NFL Commissioner Roger Goodell on Monday upheld the original suspensions he slapped on New Orleans Saints coach Sean Payton, General Manager Mickey Loomis and linebackers coach Joe Vitt for their roles in the team’s three-season-long bounty program.
Payton is banned for the season, Loomis will miss half the season and Vitt is suspended for six games.
The commissioner has yet to impose penalties on the 22 to 27 players who reportedly participated in former defensive coordinator Gregg Williams’ bounty operation, which offered cash to players who hurt opponents or knocked them from games.
The players will be dealt with “soon,” according to a football official unauthorized to speak publicly on the matter, but the league is declining to provide a timetable.
The players’ union has retained an international law firm, Fulbright & Jaworski, to represent its accused players.

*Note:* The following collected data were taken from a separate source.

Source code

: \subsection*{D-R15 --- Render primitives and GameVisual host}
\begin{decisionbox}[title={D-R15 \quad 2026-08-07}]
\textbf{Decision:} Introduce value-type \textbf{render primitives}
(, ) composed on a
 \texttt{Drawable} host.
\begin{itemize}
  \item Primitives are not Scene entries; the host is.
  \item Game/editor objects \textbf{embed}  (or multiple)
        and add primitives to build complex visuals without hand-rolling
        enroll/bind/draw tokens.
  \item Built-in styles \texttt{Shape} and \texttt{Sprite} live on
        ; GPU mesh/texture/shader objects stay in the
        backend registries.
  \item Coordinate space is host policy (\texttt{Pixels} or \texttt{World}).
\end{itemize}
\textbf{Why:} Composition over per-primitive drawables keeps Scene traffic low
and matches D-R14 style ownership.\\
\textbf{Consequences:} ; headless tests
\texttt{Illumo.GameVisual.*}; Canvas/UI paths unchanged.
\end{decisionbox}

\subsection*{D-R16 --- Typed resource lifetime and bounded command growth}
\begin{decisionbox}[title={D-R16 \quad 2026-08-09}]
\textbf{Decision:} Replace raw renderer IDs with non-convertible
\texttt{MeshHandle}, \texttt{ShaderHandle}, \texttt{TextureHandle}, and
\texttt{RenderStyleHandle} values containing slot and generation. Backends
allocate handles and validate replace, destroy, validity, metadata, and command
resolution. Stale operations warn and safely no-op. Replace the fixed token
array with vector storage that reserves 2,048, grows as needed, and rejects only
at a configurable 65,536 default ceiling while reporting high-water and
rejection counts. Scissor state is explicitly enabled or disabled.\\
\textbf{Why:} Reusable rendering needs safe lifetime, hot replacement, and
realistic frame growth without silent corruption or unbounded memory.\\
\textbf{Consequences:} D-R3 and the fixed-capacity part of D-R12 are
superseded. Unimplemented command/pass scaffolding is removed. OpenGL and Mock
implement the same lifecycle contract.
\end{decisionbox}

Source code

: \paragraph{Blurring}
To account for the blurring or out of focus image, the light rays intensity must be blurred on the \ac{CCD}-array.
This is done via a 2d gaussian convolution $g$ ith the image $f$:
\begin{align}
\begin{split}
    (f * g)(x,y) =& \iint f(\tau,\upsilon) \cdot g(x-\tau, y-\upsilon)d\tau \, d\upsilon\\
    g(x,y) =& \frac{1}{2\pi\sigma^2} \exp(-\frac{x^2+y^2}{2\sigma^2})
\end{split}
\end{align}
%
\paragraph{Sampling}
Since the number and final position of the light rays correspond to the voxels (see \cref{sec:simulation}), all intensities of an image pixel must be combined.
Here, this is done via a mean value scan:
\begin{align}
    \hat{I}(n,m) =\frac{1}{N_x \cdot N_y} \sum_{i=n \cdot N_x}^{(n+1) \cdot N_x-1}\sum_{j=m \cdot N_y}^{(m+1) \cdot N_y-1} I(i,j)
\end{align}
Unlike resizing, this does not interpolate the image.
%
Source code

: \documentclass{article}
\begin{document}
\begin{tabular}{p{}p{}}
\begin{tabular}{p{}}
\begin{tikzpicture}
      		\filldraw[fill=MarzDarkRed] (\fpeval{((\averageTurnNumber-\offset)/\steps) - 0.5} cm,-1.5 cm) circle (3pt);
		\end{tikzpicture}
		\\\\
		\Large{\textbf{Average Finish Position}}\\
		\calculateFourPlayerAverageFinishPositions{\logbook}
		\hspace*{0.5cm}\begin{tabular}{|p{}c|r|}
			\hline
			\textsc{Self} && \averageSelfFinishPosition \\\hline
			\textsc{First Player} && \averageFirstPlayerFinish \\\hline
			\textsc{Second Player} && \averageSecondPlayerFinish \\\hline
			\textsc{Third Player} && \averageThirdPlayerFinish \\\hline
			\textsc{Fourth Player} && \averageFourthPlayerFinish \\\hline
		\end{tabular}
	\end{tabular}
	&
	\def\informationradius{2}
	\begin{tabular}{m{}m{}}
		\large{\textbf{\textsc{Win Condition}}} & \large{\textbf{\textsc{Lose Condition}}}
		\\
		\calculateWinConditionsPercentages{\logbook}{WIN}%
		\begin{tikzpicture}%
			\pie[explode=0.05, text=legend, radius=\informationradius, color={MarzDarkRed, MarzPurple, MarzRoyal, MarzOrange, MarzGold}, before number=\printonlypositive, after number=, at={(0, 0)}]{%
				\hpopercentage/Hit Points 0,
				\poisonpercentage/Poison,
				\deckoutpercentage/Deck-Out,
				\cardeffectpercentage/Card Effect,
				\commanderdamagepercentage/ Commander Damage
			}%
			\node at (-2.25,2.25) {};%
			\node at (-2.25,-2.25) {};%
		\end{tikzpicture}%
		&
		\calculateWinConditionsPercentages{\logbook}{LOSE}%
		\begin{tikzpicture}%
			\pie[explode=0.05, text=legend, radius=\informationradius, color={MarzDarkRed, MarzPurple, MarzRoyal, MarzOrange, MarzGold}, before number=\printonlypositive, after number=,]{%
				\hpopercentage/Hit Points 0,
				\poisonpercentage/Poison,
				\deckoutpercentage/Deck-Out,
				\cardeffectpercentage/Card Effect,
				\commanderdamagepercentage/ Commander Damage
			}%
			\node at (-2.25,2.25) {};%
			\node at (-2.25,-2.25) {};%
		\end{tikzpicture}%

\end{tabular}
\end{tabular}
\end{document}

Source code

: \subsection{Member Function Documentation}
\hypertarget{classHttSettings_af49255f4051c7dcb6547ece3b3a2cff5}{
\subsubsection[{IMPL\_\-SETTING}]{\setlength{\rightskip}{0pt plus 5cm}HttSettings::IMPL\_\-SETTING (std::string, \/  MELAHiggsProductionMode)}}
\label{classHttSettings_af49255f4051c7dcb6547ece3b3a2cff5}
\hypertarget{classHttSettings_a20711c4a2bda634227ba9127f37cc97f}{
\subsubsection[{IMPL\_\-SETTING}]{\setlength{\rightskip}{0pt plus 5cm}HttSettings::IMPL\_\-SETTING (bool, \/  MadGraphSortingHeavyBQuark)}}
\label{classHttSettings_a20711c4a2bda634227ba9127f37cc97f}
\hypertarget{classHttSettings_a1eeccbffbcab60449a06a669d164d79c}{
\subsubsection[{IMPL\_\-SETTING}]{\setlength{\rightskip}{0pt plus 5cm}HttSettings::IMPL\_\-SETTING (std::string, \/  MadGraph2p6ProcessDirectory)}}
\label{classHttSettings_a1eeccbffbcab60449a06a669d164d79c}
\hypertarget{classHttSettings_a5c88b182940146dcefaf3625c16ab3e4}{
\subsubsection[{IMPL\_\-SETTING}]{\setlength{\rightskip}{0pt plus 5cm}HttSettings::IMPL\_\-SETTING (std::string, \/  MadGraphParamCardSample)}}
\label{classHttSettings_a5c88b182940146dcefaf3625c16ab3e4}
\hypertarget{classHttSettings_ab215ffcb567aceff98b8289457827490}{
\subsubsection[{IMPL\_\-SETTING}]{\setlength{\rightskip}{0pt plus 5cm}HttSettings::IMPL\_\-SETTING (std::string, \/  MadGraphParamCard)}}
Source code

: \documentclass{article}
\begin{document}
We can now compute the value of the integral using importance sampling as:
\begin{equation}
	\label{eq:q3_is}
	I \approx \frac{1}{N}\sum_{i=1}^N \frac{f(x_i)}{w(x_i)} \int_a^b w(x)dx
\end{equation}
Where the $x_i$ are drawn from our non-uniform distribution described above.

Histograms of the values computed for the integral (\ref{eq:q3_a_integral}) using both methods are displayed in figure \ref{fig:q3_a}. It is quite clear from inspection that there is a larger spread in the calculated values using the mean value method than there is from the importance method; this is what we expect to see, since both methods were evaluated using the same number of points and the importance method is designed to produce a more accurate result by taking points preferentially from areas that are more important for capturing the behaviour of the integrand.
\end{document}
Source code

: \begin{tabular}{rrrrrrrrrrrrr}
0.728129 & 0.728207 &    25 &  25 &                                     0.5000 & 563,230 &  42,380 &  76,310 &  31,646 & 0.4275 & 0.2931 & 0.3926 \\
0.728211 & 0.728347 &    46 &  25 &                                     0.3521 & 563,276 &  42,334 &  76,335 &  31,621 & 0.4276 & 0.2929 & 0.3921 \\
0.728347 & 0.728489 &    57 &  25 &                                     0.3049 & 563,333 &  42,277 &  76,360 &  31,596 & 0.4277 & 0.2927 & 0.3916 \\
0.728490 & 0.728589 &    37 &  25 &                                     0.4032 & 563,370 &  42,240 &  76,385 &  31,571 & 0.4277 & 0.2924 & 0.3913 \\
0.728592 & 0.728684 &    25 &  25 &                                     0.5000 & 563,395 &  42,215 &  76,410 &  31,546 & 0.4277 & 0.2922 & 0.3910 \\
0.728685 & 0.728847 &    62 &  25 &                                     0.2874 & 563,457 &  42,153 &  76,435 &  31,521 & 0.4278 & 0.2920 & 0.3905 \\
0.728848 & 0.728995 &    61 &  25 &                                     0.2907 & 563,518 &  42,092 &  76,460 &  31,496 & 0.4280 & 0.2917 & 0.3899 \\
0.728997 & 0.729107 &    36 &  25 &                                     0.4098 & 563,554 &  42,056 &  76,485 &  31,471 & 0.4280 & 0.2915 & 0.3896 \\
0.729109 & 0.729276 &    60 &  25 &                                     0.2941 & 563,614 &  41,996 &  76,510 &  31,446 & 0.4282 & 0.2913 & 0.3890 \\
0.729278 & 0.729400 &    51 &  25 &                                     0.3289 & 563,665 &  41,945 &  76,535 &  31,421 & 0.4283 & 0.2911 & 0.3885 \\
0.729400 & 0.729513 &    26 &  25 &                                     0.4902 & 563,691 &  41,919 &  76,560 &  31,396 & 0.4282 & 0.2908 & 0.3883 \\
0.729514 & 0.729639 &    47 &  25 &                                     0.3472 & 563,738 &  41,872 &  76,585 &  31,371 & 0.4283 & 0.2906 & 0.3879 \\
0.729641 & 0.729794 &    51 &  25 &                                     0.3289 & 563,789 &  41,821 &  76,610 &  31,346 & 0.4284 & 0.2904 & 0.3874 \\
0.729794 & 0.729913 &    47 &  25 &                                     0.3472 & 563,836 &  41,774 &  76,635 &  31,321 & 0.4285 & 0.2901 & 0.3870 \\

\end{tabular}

League and union officials reportedly met last week to discuss the upcoming punishments.
An audiotape emerged last week with Williams urging his players to “kill the head and the body will die,” before a playoff game against the San Francisco 49ers, specifically targeting 49ers quarterback Alex Smith, running back Frank Gore and wide receiver Michael Crabtree.
Williams, now the St. Louis Rams’ defensive coordinator, is banned indefinitely.
Goodell heard appeals from Payton, Loomis and Vitt on Friday, considered their cases during the weekend and opted not to reduce their sentences.
The Saints have been in discussions with two-time Super Bowl-winning coach Bill Parcells to replace Payton this season.
The team has been fined $500,000 and lost second-round picks in the next two drafts.
Payton’s suspension begins April 16. Loomis’ and Vitt’s start at the end of the preseason, the league said. Goodell maintains the power to reinstate them as scheduled, or not.
The league also has discretion to consider the Saints’ response to this discipline and weigh how the team performs in the 2012 season before possibly modifying the currently lost 2013 second-round pick.
“If they embrace the opportunity and participate in a constructive way, Commissioner Goodell said he would consider mitigating the financial penalties on the individuals,” an NFL statement read.
For instance, if the Saints exhibit an impressive response to what the league assesses as egregious behavior, and then the team suffers through a losing season, the NFL could opt to give the Saints extra picks in the third and sixth or fourth and fifth rounds.